Archive » 2011 » 2011. 01. » Kapronczai, István: Potential directions in land estate policy (Debate summary)
Potential directions in land estate policy (Debate summary)
Kapronczai, István
Keywords: land estate policy, land ownership, land lease, land use, regulation of agricultural businesses
In volume II of the Gazdálkodás journal in 2010, I published an article titled “Topical issues of land ownership policy”. My intention was to raise questions and set forth conclusions relevant to the topic and thus generate a debate, a forum where scientific players can voice their opinion, contrast their views, get to know one another’s opinions better, and formulate policy proposals. Representatives of the science of agro-economy and others could participate in the debate concerning important issues of land estate policy such as land ownership, land use, land lease, land market, the regulation of agricultural businesses, the formation of estates, the inheritance of land, land acquisition by foreigners, governmental actions and the instruments used in such actions.
Even when I formulated the thoughts which started the debate, I was convinced that the topic should be addressed from the widest possible range of aspects, as the creation of a land estate policy requires a complex approach. This is due to practical as well as professional reasons: the more comprehensively this politically very sensitive topic is covered, the more opportunities we will have for compromise, for agreement, which can form the basis of joint work. The need for a complex approach is confirmed by the statement made by László Csete and Gabriella Barcza in the course of the debate: „the issue of land estates cannot be resolved in itself, limited to the issue of ownership, but only through consideration of a longer period and its wider context.”

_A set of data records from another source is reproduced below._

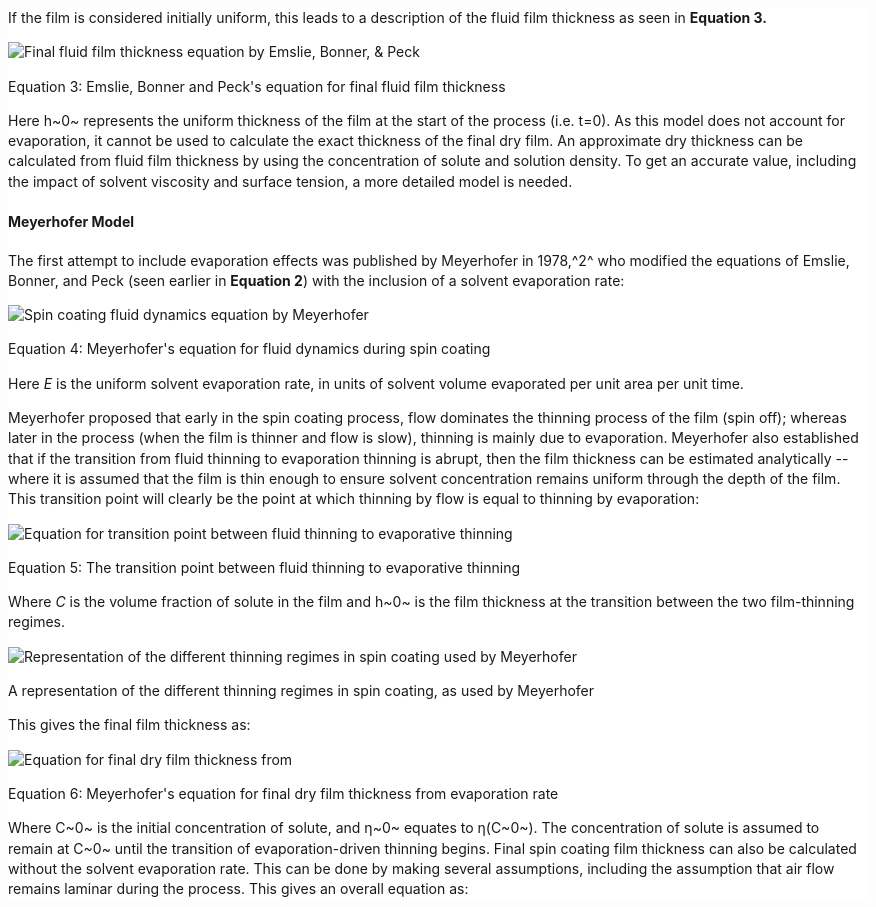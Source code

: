 If the film is considered initially uniform, this leads to a description of the fluid film thickness as seen in **Equation 3.**

![Final fluid film thickness equation by Emslie, Bonner, & Peck](https://cdn.shopify.com/s/files/1/0823/0287/files/final-fluid-film-thickness-equation_240x118.PNG?v=1553507798)

Equation 3: Emslie, Bonner and Peck's equation for final fluid film thickness

Here h~0~ represents the uniform thickness of the film at the start of the process (i.e. t=0). As this model does not account for evaporation, it cannot be used to calculate the exact thickness of the final dry film. An approximate dry thickness can be calculated from fluid film thickness by using the concentration of solute and solution density. To get an accurate value, including the impact of solvent viscosity and surface tension, a more detailed model is needed.

#### Meyerhofer Model

The first attempt to include evaporation effects was published by Meyerhofer in 1978,^2^ who modified the equations of Emslie, Bonner, and Peck (seen earlier in **Equation 2**) with the inclusion of a solvent evaporation rate:

![Spin coating fluid dynamics equation by Meyerhofer](https://cdn.shopify.com/s/files/1/0823/0287/files/spin-coating-fluid-dynamics-meyerhofer_240x84.PNG?v=1553508332)

Equation 4: Meyerhofer's equation for fluid dynamics during spin coating

Here *E* is the uniform solvent evaporation rate, in units of solvent volume evaporated per unit area per unit time.

Meyerhofer proposed that early in the spin coating process, flow dominates the thinning process of the film (spin off); whereas later in the process (when the film is thinner and flow is slow), thinning is mainly due to evaporation. Meyerhofer also established that if the transition from fluid thinning to evaporation thinning is abrupt, then the film thickness can be estimated analytically -- where it is assumed that the film is thin enough to ensure solvent concentration remains uniform through the depth of the film. This transition point will clearly be the point at which thinning by flow is equal to thinning by evaporation:

![Equation for transition point between fluid thinning to evaporative thinning](https://cdn.shopify.com/s/files/1/0823/0287/files/equation-transition-fluid-to_evaporative-thinning_240x78.PNG?v=1553508831)

Equation 5: The transition point between fluid thinning to evaporative thinning

Where *C* is the volume fraction of solute in the film and h~0~ is the film thickness at the transition between the two film-thinning regimes.

![Representation of the different thinning regimes in spin coating used by Meyerhofer](https://cdn.shopify.com/s/files/1/0823/0287/files/spin-coating-thinning-regimes-meyerhofer_848x.png?v=1553509331)

A representation of the different thinning regimes in spin coating, as used by Meyerhofer

This gives the final film thickness as:

![Equation for final dry film thickness from](https://cdn.shopify.com/s/files/1/0823/0287/files/final-dry-film-thickness-equation-meyerhofer_240x80.PNG?v=1553510759)

Equation 6: Meyerhofer's equation for final dry film thickness from evaporation rate

Where C~0~ is the initial concentration of solute, and η~0~ equates to η(C~0~). The concentration of solute is assumed to remain at C~0~ until the transition of evaporation-driven thinning begins. Final spin coating film thickness can also be calculated without the solvent evaporation rate. This can be done by making several assumptions, including the assumption that air flow remains laminar during the process. This gives an overall equation as:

The timing of the start of the debate - February last year - was prompted by the fact that already at that time it could be expected that the 2010 elections would bring a significant turn in Hungarian politics. Agricultural policy, as well as its decisive component, land estate policy, would play an important role in this change. As confirmed by nearly all participants of the debate, the situation – i.e. that none of the governments over the last decades paid as much attention to the countryside and the agricultural economy as they deserved on the grounds of their strategic, social and environmental importance - had become untenable. (In this respect, possibly only the first Orbán government was found less guilty by Alvincz, Barcza and Csete.) Now, if issues of agricultural and land estate policy are brought in focus, it is the common will of a team, a community, the joint opinion of the agricultural community that could help break free from the present difficult situation. The debate was intended as a contribution to this work – strategy-building, if you will –, to confirm, confute or complement the (pre)conceptions formulated by political actors.
We now know that the ban on land purchase by foreigners will be extended by the European Union to 2014. This is not a small feat of Hungarian agricultural diplomacy, as several of us voiced a pessimistic opinion in our articles on the probability of this occurring. The majority of the contributors agreed, however, that even in this case, the review and re-regulation of the relevant legal institutions should not be delayed, because - as pointed out by Zsolt Orlovits in the course of the debate - a relatively long transitional period is required for the successful adoption of a new land estate policy. With reference to the opportunities and responsibility of its two-thirds majority, it can be hoped that a clear direction and action based on professionally sound smart decisions soon becomes visible in the Government’s countryside-friendly agricultural policy.